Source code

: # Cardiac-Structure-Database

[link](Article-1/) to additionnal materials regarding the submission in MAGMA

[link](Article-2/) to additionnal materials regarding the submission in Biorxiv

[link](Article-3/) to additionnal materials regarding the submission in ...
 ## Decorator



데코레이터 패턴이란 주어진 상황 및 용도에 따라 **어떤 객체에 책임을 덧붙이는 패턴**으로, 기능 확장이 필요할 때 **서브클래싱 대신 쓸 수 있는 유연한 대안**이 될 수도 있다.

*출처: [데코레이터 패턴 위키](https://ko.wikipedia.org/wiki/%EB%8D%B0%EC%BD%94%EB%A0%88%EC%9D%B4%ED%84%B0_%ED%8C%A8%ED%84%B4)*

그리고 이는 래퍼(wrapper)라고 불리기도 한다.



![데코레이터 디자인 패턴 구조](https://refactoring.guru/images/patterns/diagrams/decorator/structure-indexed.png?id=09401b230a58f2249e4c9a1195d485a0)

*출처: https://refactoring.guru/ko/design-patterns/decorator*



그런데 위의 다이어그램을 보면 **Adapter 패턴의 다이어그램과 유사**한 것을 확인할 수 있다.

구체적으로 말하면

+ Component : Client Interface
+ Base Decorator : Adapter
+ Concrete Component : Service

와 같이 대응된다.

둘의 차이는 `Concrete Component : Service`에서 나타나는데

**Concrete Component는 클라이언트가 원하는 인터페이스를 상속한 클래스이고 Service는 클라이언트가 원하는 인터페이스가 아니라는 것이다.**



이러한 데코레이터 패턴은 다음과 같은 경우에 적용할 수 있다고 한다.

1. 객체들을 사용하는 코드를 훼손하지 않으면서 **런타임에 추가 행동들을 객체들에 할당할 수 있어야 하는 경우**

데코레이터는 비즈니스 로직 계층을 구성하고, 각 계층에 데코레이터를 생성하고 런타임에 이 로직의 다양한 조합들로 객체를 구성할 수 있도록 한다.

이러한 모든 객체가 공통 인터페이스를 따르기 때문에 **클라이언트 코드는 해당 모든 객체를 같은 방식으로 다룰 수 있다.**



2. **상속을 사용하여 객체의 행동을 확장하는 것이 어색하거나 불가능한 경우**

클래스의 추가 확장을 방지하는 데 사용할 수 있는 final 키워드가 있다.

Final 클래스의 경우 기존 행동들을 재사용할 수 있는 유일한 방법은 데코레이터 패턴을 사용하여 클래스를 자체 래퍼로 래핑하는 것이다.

================================

WHAT THIS TASK INVOLVES: In the answer, every line above should be retyped exactly.

TASK RESULT:
Source code

: # Cardiac-Structure-Database

[link](Article-1/) to additionnal materials regarding the submission in MAGMA

[link](Article-2/) to additionnal materials regarding the submission in Biorxiv

[link](Article-3/) to additionnal materials regarding the submission in ...
 ## Decorator



데코레이터 패턴이란 주어진 상황 및 용도에 따라 **어떤 객체에 책임을 덧붙이는 패턴**으로, 기능 확장이 필요할 때 **서브클래싱 대신 쓸 수 있는 유연한 대안**이 될 수도 있다.

*출처: [데코레이터 패턴 위키](https://ko.wikipedia.org/wiki/%EB%8D%B0%EC%BD%94%EB%A0%88%EC%9D%B4%ED%84%B0_%ED%8C%A8%ED%84%B4)*

그리고 이는 래퍼(wrapper)라고 불리기도 한다.



![데코레이터 디자인 패턴 구조](https://refactoring.guru/images/patterns/diagrams/decorator/structure-indexed.png?id=09401b230a58f2249e4c9a1195d485a0)

*출처: https://refactoring.guru/ko/design-patterns/decorator*



그런데 위의 다이어그램을 보면 **Adapter 패턴의 다이어그램과 유사**한 것을 확인할 수 있다.

구체적으로 말하면

+ Component : Client Interface
+ Base Decorator : Adapter
+ Concrete Component : Service

와 같이 대응된다.

둘의 차이는 `Concrete Component : Service`에서 나타나는데

**Concrete Component는 클라이언트가 원하는 인터페이스를 상속한 클래스이고 Service는 클라이언트가 원하는 인터페이스가 아니라는 것이다.**



이러한 데코레이터 패턴은 다음과 같은 경우에 적용할 수 있다고 한다.

1. 객체들을 사용하는 코드를 훼손하지 않으면서 **런타임에 추가 행동들을 객체들에 할당할 수 있어야 하는 경우**

데코레이터는 비즈니스 로직 계층을 구성하고, 각 계층에 데코레이터를 생성하고 런타임에 이 로직의 다양한 조합들로 객체를 구성할 수 있도록 한다.

이러한 모든 객체가 공통 인터페이스를 따르기 때문에 **클라이언트 코드는 해당 모든 객체를 같은 방식으로 다룰 수 있다.**



2. **상속을 사용하여 객체의 행동을 확장하는 것이 어색하거나 불가능한 경우**

클래스의 추가 확장을 방지하는 데 사용할 수 있는 final 키워드가 있다.

Final 클래스의 경우 기존 행동들을 재사용할 수 있는 유일한 방법은 데코레이터 패턴을 사용하여 클래스를 자체 래퍼로 래핑하는 것이다.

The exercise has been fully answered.